Negativity and Facebook

Last week, I examined the issue of why politics makes us more social. Some of the responses in the comments section lead me to conclude that we – as social creatures – are more inclined to moan rather than to praise. A characteristic that is exacerbated when we discuss politics (and politicians).

Yet Facebook seems unwilling to indulge this negative inclination preferring instead to encourage ‘positive’ responses.

First there was:

Which only applied to groups and non-profile pages. Then came:

This was a one-way transaction. If you saw something and ‘liked’ it, you were stuck with that choice forever.
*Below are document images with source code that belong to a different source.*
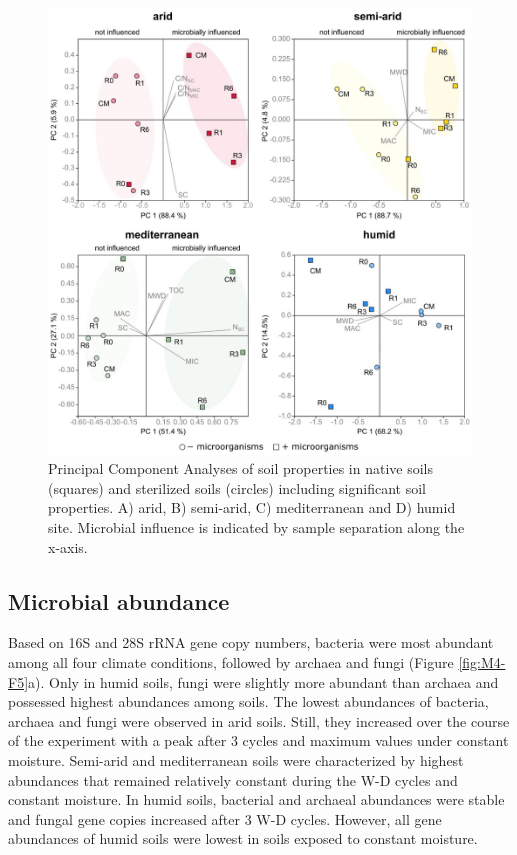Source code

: \begin{figure}[H]
	\centering
	\includegraphics[width=1\textwidth]{img/M4-Figure_4.jpg}
	\caption{Principal Component Analyses of soil properties in native soils (squares) and sterilized soils (circles) including significant soil properties. A) arid, B) semi-arid, C) mediterranean and D) humid site. Microbial influence is indicated by sample separation along the x-axis.}
	\label{fig:M4-F4}
\end{figure}

\subsection{Microbial abundance}

Based on 16S and 28S rRNA gene copy numbers, bacteria were most abundant among all four climate conditions, followed by archaea and fungi (Figure \ref{fig:M4-F5}a). Only in humid soils, fungi were slightly more abundant than archaea and possessed highest abundances among soils. The lowest abundances of bacteria, archaea and fungi were observed in arid soils. Still, they increased over the course of the experiment with a peak after 3 cycles and maximum values under constant moisture. Semi-arid and mediterranean soils were characterized by highest abundances that remained relatively constant during the W-D cycles and constant moisture. In humid soils, bacterial and archaeal abundances were stable and fungal gene copies increased after 3 W-D cycles. However, all gene abundances of humid soils were lowest in soils exposed to constant moisture.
Then in early 2009 came the ‘UNLIKE’ option which allowed our fickle selves to back out of our one-time diehard commitment to marmite and Girls Aloud. But on Fan Pages, Facebook make this option infuriatingly hard to find. The app equivalent of a good Simon Pegg movie.

Furthermore, UNLIKE-ing something  merely returns you to the seas of ineffectual neutrality – a space that should only be occupied by the Swiss – rather than allowing you to register outright disdain.

Surely then, the final step is the ‘DISLIKE’ button.

Commendably, Facebook programmers seem reluctant to develop an application for this, leaving it up to third-party providers to service the haters. Whilst I do *dislike* a lot of things I see on Facebook, I am glad that the social network’s ethos seems more inclined to celebrate rather than to denigrate – a phenomenon that will become more ubiquitous as Facebook continues to roll out thousands of cross-platform ‘LIKE’ plugins.



About jonathanrose

Raconteur. Intellectual. Showerman.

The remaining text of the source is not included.